ANKARA: Turkish President Recep Tayyip Erdogan’s campaign to secure sweeping executive authority won approval of parliament early Saturday. Turks will have the final say in a referendum that could be held in early April.

The parliament voted 339-142 to make the president the head of the executive and abolish the job of prime minister, triggering a referendum on the proposal and putting Erdogan one step away from building a power centre unrivalled since the days of parliamentary founder Ataturk. In Turkey’s system, amendments to the constitution need to be approved by 367 of 550 members to become law. Proposals that get between 330 and 367 votes should be voted on by the public.

“The Turkish nation will make the final decision,” Prime Minister Binali Yildirim said after the voting.

As lawmakers from the ruling AK Party declared victory, legislators from opposition parties CHP and HDP warned that the attempt to transform Turkey’s government has polarised the nation. Erdogan’s supporters say it’s needed to overcome deepening security and economic challenges, while critics warn the overhaul would concentrate a dangerous amount of power in a single authority who has already embarked on a crackdown on political opponents, journalists, academics and activists.

“Turkey’s drift toward authoritarianism will accelerate in 2017 and the odds that President Erdogan will be able to achieve a formal, full executive presidency through a referendum on a new constitution are favourable,” Anthony Skinner, a director with UK-based forecasting company Verisk Maplecroft, said in a report published earlier this week. “This is partly a by-product of the nationalist fervour Erdogan has drummed up in the aftermath of a failed coup to unseat him in July 2016.”

While the AK Party lacks enough seats to carry parliament alone, the package was approved with backing from the nationalist MHP. Yildirim said on January 17 that his party was making the changes together with MHP. “We have no hesitation about the referendum,” the prime minister said.

‘One Man’

If the legislative package is approved in a referendum, Erdogan’s ties to the ruling AK Party will be immediately restored while most of the measures, including powers granted to Erdogan to call elections or declare state of emergency, will go into effect when the presidential and parliamentary elections are held on November 3, 2019. The legislative package, meanwhile, limits the parliament’s oversight over the executive branch and allows the president’s office to issue decrees with the force of law.

The constitutional change only secures “one man’s future,” Turkey’s main opposition leader Kemal Kilicdaroglu said in his secular Republican People’s Party group meeting following the vote, state-run Anadolu Agency reported. “Turkey cannot stand this regime change. I believe our people will wreck this game that was played in the Parliament,” he said.

“The shift to a presidential system as outlined in the constitutional package will give Erdogan unparalleled power while the system of checks and balances has been literally thrown out of the window,” Teneo Intelligence co-president Wolfango Piccoli said in emailed comments on Wednesday.
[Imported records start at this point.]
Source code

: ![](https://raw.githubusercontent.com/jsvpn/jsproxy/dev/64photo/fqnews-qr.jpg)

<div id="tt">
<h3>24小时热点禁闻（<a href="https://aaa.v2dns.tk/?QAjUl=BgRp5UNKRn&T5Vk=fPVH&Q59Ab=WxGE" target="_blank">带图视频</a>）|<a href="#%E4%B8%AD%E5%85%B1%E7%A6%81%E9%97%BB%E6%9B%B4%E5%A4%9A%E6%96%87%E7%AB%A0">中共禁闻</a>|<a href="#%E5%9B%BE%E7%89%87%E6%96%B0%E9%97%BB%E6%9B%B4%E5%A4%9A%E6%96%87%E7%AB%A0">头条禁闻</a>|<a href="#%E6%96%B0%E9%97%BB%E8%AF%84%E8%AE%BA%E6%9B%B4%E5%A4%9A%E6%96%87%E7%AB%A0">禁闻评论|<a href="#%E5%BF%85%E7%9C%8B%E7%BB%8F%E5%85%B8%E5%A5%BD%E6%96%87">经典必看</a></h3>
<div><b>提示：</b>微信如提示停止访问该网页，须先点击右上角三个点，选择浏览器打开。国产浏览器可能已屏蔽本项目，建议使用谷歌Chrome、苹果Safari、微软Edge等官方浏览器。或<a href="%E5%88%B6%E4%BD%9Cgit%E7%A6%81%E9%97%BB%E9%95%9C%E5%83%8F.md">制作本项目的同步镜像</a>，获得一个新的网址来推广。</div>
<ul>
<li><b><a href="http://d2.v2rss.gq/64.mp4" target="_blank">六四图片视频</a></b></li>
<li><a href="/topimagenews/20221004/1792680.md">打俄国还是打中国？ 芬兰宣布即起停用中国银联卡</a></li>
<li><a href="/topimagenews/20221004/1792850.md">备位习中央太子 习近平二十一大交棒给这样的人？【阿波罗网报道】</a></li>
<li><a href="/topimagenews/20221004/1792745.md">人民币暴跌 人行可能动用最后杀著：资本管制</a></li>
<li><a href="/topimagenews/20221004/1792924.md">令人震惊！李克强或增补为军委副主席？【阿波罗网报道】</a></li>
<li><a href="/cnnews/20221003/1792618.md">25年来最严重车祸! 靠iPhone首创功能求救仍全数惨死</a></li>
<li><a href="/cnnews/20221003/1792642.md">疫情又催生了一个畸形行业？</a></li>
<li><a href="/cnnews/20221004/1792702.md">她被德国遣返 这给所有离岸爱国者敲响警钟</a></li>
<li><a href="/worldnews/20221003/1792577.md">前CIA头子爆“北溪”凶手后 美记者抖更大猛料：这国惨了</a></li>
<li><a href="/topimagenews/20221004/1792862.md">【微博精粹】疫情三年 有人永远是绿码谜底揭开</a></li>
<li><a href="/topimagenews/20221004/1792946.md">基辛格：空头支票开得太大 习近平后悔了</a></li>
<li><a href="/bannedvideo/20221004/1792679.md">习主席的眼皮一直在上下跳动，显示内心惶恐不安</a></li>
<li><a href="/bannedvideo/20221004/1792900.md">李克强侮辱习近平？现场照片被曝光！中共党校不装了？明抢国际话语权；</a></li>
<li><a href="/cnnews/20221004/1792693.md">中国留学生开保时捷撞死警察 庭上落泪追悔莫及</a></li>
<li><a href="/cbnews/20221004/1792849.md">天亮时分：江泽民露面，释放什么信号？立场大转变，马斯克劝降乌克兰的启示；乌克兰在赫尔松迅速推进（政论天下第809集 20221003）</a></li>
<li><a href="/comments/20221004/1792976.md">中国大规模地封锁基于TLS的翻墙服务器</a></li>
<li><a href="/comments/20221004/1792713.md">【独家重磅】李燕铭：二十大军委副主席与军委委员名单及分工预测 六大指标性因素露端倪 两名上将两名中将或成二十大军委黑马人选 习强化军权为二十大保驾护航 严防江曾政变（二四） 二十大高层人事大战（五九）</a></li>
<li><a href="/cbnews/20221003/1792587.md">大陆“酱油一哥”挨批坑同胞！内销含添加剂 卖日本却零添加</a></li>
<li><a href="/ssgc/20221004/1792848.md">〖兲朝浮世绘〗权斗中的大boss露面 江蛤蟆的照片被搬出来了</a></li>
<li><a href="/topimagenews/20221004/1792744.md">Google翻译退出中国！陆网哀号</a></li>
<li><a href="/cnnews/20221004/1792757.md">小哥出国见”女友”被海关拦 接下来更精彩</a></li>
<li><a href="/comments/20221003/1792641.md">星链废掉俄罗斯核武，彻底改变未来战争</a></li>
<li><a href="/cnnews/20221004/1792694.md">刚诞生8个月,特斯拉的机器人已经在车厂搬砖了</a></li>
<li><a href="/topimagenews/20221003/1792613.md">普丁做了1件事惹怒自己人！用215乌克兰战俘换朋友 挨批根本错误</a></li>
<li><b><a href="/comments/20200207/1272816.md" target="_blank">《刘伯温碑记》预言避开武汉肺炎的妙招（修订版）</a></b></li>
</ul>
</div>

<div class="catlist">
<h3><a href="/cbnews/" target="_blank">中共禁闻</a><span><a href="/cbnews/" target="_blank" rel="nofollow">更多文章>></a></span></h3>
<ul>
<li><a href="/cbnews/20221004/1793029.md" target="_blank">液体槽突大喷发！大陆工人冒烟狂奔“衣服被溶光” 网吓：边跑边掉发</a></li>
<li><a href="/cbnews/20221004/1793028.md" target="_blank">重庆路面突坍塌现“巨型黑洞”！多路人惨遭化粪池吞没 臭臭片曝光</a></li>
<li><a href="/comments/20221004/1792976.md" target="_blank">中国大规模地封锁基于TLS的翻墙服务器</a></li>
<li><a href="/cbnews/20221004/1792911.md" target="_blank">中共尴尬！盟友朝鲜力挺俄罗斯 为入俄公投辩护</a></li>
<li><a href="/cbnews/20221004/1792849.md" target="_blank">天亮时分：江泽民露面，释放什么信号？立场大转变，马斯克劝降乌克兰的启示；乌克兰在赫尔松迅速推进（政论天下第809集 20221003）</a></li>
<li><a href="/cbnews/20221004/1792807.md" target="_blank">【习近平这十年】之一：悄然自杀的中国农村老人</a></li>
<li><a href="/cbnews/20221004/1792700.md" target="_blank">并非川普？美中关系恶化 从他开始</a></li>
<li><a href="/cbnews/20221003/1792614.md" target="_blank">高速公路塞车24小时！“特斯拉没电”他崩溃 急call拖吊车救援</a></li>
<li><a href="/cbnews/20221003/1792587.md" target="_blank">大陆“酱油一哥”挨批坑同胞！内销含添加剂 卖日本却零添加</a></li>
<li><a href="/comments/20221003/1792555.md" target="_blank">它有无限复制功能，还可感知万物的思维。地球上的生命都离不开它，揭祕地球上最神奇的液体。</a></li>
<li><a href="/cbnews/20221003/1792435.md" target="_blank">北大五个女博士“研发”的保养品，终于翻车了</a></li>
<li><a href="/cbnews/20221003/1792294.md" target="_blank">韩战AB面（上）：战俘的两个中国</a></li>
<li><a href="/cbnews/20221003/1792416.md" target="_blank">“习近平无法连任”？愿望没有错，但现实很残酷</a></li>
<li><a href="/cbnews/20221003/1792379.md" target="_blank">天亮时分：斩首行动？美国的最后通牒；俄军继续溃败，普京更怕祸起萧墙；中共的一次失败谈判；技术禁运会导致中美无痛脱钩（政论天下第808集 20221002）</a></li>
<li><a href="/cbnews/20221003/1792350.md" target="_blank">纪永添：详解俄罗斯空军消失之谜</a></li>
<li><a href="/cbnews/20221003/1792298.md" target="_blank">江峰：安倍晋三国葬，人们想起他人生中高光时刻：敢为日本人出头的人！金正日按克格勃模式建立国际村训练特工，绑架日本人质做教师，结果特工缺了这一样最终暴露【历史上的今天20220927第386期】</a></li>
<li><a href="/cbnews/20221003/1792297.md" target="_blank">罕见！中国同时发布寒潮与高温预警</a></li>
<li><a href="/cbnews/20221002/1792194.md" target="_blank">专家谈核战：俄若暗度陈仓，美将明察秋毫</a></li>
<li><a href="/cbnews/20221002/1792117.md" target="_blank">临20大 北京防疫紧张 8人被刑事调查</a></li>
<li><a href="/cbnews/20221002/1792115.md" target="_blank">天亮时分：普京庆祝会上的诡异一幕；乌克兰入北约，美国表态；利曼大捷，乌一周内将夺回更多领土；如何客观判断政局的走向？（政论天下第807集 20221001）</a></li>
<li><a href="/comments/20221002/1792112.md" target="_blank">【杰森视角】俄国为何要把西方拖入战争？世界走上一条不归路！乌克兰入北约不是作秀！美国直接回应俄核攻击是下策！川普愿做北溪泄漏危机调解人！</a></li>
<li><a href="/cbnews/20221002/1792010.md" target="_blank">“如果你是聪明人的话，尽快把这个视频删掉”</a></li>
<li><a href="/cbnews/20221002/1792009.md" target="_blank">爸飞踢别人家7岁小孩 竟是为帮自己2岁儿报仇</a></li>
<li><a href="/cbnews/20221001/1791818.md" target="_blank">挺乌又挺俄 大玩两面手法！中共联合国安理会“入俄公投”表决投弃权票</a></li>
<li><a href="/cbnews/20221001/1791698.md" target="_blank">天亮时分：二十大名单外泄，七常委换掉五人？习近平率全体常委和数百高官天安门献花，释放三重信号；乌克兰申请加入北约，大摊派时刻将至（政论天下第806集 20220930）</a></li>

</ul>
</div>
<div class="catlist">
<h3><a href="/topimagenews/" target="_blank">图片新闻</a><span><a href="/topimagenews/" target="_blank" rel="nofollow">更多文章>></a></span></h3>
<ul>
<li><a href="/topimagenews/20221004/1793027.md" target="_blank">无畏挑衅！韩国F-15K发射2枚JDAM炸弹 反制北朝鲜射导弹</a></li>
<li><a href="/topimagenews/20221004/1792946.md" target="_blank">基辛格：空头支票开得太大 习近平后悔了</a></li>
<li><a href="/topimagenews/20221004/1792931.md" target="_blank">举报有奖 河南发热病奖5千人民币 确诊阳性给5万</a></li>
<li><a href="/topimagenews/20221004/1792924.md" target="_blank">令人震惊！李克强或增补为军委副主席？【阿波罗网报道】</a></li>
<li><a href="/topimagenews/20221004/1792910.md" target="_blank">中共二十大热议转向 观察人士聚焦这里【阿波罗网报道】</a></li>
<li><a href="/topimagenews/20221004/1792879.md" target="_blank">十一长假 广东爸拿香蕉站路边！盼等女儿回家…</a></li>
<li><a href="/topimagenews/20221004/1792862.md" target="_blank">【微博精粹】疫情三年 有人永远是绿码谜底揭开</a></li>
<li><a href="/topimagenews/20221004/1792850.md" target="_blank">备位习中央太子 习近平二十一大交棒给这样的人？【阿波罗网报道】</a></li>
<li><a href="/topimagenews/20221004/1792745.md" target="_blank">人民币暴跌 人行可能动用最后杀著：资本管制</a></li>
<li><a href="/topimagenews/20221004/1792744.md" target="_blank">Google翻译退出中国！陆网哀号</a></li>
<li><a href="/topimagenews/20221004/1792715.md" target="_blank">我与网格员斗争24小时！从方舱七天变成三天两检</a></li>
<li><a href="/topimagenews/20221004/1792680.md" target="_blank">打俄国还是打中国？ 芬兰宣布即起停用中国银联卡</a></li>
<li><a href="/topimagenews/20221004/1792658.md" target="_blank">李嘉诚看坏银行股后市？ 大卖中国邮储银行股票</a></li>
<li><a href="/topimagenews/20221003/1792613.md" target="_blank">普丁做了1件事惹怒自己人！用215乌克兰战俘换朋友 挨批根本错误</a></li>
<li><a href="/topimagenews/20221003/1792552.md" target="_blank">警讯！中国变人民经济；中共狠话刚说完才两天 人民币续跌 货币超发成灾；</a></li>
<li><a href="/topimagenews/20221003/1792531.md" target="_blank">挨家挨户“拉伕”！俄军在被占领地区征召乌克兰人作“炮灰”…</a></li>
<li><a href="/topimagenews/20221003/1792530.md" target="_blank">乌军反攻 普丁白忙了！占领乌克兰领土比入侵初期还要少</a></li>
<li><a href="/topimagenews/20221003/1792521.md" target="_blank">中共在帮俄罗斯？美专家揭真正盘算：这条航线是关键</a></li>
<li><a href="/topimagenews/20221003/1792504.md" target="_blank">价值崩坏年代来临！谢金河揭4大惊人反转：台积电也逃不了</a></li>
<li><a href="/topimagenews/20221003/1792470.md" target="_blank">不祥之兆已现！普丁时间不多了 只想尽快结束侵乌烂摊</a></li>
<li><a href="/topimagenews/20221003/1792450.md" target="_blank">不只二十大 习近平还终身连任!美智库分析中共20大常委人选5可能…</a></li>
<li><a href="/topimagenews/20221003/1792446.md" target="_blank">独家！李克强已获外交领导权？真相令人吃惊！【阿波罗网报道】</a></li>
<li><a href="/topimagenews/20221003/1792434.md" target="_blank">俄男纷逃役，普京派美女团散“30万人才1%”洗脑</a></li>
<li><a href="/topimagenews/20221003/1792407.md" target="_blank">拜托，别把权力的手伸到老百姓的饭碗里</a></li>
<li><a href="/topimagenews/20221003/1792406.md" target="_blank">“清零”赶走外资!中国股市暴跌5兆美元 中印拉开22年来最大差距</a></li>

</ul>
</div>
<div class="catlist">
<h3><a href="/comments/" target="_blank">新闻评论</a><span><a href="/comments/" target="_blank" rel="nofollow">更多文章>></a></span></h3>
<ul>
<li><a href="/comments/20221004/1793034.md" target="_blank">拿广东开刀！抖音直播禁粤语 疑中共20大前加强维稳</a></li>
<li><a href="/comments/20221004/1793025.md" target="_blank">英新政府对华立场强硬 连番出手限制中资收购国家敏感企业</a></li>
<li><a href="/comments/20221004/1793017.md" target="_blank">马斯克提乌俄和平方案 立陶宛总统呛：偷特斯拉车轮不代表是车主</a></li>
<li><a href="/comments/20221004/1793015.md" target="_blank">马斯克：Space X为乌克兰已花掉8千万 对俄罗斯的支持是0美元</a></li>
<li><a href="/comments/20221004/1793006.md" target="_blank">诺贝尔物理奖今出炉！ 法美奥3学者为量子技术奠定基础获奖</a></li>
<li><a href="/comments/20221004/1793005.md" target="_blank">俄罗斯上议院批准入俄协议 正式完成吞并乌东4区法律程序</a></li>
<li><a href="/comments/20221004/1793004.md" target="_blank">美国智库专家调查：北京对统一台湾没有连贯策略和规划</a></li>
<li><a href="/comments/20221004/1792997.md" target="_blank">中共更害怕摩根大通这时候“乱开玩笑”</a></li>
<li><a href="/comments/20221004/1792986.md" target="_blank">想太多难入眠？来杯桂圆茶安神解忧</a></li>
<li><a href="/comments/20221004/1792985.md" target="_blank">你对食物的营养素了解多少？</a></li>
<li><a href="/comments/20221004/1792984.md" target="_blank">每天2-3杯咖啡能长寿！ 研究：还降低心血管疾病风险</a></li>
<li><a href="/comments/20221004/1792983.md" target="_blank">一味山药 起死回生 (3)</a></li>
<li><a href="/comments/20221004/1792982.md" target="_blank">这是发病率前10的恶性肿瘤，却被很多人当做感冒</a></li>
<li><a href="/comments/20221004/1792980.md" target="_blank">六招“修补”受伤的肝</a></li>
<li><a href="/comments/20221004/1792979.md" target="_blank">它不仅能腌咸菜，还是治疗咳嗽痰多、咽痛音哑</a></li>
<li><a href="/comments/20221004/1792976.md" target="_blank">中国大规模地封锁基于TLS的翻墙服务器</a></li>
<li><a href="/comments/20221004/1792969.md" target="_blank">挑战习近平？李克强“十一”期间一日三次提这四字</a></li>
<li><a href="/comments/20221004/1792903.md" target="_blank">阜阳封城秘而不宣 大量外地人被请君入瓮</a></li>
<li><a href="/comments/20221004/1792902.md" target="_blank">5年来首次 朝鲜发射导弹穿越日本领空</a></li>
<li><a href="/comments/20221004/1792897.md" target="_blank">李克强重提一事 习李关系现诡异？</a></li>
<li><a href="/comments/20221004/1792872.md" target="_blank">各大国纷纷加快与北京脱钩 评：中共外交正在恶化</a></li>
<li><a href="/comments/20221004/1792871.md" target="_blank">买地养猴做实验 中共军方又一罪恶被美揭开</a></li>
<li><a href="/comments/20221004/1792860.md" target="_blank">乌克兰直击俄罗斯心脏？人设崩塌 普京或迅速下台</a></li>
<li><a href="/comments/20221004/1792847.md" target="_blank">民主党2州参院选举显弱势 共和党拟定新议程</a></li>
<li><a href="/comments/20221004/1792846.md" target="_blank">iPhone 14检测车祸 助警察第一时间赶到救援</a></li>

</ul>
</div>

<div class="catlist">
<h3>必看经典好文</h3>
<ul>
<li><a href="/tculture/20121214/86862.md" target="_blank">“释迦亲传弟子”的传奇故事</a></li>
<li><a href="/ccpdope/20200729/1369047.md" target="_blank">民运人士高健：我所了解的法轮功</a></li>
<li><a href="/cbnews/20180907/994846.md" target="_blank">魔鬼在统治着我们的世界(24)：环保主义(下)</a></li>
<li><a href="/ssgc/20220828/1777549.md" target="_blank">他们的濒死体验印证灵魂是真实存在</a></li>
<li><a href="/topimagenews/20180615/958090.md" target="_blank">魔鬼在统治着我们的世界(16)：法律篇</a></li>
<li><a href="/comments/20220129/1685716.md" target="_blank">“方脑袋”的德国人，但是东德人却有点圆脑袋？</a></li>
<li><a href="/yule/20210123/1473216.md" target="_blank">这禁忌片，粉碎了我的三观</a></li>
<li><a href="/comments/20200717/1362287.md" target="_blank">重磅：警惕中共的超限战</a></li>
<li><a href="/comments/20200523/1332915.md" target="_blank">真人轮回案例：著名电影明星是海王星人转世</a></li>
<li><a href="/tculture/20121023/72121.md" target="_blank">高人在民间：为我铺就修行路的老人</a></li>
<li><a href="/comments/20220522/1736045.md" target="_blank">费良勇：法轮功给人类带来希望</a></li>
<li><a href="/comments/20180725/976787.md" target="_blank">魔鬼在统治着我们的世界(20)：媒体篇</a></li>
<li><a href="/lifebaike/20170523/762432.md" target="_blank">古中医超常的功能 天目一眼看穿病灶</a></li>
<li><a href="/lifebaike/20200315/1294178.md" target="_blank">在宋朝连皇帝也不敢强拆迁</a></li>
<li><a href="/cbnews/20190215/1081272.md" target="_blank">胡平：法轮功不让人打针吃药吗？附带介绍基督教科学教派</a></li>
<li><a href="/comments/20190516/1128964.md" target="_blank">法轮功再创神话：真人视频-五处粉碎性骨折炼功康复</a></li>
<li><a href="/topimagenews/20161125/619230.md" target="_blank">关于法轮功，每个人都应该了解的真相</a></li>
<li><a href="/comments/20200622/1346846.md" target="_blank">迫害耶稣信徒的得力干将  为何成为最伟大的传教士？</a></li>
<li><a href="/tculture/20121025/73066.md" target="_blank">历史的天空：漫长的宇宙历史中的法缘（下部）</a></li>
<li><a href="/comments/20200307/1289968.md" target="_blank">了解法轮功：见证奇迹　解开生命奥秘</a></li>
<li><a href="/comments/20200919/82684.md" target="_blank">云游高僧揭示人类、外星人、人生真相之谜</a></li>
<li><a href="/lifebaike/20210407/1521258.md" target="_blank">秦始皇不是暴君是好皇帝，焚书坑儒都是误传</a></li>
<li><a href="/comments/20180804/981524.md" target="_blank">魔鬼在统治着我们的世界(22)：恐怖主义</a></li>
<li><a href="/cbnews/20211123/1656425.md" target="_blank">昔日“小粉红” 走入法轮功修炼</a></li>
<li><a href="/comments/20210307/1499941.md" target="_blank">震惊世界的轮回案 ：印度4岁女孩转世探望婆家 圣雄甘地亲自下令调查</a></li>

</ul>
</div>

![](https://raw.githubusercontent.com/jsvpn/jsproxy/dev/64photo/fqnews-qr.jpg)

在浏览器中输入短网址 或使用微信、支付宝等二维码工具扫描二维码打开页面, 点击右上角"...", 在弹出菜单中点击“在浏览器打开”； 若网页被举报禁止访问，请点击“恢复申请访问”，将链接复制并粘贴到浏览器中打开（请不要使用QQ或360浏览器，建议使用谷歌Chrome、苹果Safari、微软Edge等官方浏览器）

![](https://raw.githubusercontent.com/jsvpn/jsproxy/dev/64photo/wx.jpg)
This raises concerns on “further interference in economic policymaking by an ever-more-powerful Erdogan.”

Erdogan’s proposal effectively “phases out the parliament and takes power away from the hands of the government,” said Ibrahim Kaboglu, a professor of constitutional law at Istanbul’s Marmara University. “The president moves to the centre of executive power, reshaping the country’s regime around one man.”

A survey by Istanbul-based pollster Sonar in December found that the ruling AK Party acting alone lacks the support to win a referendum. But when respondents were asked to assume that the nationalist opposition MHP backed the changes, the tally of “yes” votes rose to 55.1 per cent.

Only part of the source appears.